I see in my profile where we can view those people who I have thanked. But where is the link to see those who have thanked me?


----------



## Romans922 (Nov 5, 2007)

It says, "Sorry - no matches. Please try some different terms."

But it says there is one person who has thanked me, and I want to know who.


----------



## Puritan Sailor (Nov 5, 2007)

I'm so thankful you're both thankful.


----------



## Poimen (Nov 5, 2007)

I'm so thankful that you're thankful that they are both thankful.


----------



## Puritan Sailor (Nov 5, 2007)

Thank you brother for thanking me.


----------



## PuritanCovenanter (Nov 5, 2007)

Just spreading the love.....


----------



## Poimen (Nov 5, 2007)

Puritan Sailor said:


> Thank you brother for thanking me.



You are welcome. 

No 'th*nk you' in that post Josh. But I do th-ink you are being a th*nk you control freak.


----------



## Romans922 (Nov 5, 2007)

thank you


----------



## Puritan Sailor (Nov 5, 2007)

Heh? My thank yous were erased. Thanks!


----------



## PuritanCovenanter (Nov 5, 2007)

Puritan Sailor said:


> Heh? My thank yous were erased. Thanks!

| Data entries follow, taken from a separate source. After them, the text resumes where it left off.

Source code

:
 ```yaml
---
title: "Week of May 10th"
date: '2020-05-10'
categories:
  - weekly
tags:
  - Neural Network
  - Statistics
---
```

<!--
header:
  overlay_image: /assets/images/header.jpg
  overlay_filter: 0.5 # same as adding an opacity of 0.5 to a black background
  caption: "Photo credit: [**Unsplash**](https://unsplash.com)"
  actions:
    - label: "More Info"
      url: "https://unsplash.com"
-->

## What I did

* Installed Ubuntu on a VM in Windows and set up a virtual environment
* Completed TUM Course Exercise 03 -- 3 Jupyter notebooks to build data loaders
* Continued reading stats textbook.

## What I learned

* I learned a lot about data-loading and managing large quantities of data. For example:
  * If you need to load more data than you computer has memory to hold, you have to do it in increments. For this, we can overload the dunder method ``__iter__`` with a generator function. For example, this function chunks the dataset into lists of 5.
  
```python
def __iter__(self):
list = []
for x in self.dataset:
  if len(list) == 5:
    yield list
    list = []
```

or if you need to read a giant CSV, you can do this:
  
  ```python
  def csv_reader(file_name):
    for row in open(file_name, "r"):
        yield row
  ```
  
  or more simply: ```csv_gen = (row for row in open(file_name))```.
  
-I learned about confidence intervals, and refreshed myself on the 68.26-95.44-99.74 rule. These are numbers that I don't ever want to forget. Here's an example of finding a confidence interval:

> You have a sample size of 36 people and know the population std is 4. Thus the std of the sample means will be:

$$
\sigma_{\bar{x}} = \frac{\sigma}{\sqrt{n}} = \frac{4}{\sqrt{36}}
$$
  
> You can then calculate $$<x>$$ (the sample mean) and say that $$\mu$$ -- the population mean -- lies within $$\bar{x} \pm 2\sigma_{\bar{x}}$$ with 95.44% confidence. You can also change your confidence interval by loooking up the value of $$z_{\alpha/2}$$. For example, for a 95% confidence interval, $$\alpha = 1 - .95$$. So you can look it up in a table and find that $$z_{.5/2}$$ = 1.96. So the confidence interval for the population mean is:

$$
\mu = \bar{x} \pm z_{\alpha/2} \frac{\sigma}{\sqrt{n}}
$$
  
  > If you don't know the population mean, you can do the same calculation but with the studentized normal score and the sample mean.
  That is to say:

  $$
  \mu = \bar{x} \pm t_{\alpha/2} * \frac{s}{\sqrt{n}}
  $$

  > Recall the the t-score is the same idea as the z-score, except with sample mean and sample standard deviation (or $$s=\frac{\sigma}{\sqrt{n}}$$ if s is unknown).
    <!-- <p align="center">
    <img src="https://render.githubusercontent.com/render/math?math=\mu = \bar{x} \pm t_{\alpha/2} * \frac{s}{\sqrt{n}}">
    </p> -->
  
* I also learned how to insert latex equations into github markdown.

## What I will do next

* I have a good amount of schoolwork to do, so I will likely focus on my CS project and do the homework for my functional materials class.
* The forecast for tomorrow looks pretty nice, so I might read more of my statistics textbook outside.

Someone must have felt the system was abused. Having fun LOL


----------



## Semper Fidelis (Nov 5, 2007)

PuritanCovenanter said:


> Puritan Sailor said:
> 
> 
> > Heh? My thank yous were erased. Thanks!
> ...



Guilty.

You know me guys. I actually thought it was funny. If it wasn't the ability to search for thanked posts then I wouldn't care.

One of the nice features of this thank you system is that it really does help people find the posts that others found more useful if they want to do so. If we flood them with thanks, even during a joke, then that feature becomes less useful.

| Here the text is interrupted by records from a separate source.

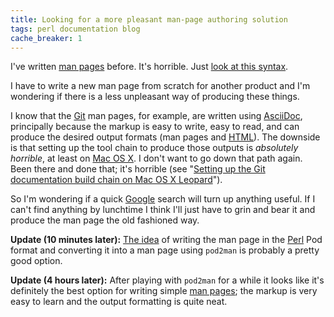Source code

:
 ```yaml
---
title: Looking for a more pleasant man-page authoring solution
tags: perl documentation blog
cache_breaker: 1
---
```


I've written [man pages](/wiki/man_pages) before. It's horrible. Just [look at this syntax](http://git.wincent.com/wincent-strings-util.git?a=blob_plain;f=wincent-strings-util.1;hb=HEAD).

I have to write a new man page from scratch for another product and I'm wondering if there is a less unpleasant way of producing these things.

I know that the [Git](/wiki/Git) man pages, for example, are written using [AsciiDoc](/wiki/AsciiDoc), principally because the markup is easy to write, easy to read, and can produce the desired output formats (man pages and [HTML](/wiki/HTML)). The downside is that setting up the tool chain to produce those outputs is _absolutely horrible_, at least on [Mac OS X](/wiki/Mac_OS_X). I don't want to go down that path again. Been there and done that; it's horrible (see "[Setting up the Git documentation build chain on Mac OS X Leopard](/wiki/Setting_up_the_Git_documentation_build_chain_on_Mac_OS_X_Leopard)").

So I'm wondering if a quick [Google](/wiki/Google) search will turn up anything useful. If I can't find anything by lunchtime I think I'll just have to grin and bear it and produce the man page the old fashioned way.

**Update (10 minutes later):** [The idea](http://linuxgazette.net/issue32/lg_tips32.html#siew) of writing the man page in the [Perl](/wiki/Perl) Pod format and converting it into a man page using `pod2man` is probably a pretty good option.

**Update (4 hours later):** After playing with `pod2man` for a while it looks like it's definitely the best option for writing simple [man pages](/wiki/man_pages); the markup is very easy to learn and the output formatting is quite neat.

Sorry to be crotchety but it's for a larger good.


----------



## fredtgreco (Nov 5, 2007)

Rich,

Just so you know, the thank you search function does not exist in the TvB Curves theme. Probably a template thing.


----------



## Calvibaptist (Nov 5, 2007)

For some reason this thread reminds me of a Monty Python skit.

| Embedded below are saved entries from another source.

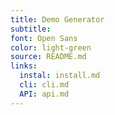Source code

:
 ```yaml
---
title: Demo Generator
subtitle:
font: Open Sans
color: light-green
source: README.md
links:
  instal: install.md
  cli: cli.md
  API: api.md
---
```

Perhaps I should add that those who had been giving the "thank you's" have been sacked.


----------



## etexas (Nov 5, 2007)

Calvibaptist said:


> For some reason this thread reminds me of a Monty Python skit.
> 
> Perhaps I should add that those who had been giving the "thank you's" have been sacked.


Welcome to the Ministry of Funny Thank You's, from the Beeb.


----------



## Calvibaptist (Nov 5, 2007)

etexas said:


> Calvibaptist said:
> 
> 
> > For some reason this thread reminds me of a Monty Python skit.
> ...



Perhaps you'd like a Spamthank You sandwich on wheat. There's not much Spam in it.


----------



## etexas (Nov 5, 2007)

Calvibaptist said:


> etexas said:
> 
> 
> > Calvibaptist said:
> ...


Could I have a quarter of Cheddar please. We don't have any cheddar! What's that?


----------



## Semper Fidelis (Nov 5, 2007)

fredtgreco said:


> Rich,
> 
> Just so you know, the thank you search function does not exist in the TvB Curves theme. Probably a template thing.



I think I fixed it. Muchas Gracias for pointing that out!


----------



## etexas (Nov 5, 2007)

SemperFideles said:


> fredtgreco said:
> 
> 
> > Rich,
> ...


Cool! Rich can speak Manderin!


----------



## Southern Presbyterian (Nov 5, 2007)

Calvibaptist said:


> etexas said:
> 
> 
> > Calvibaptist said:
> ...



Well all I can say is "Neee" (sp?).


----------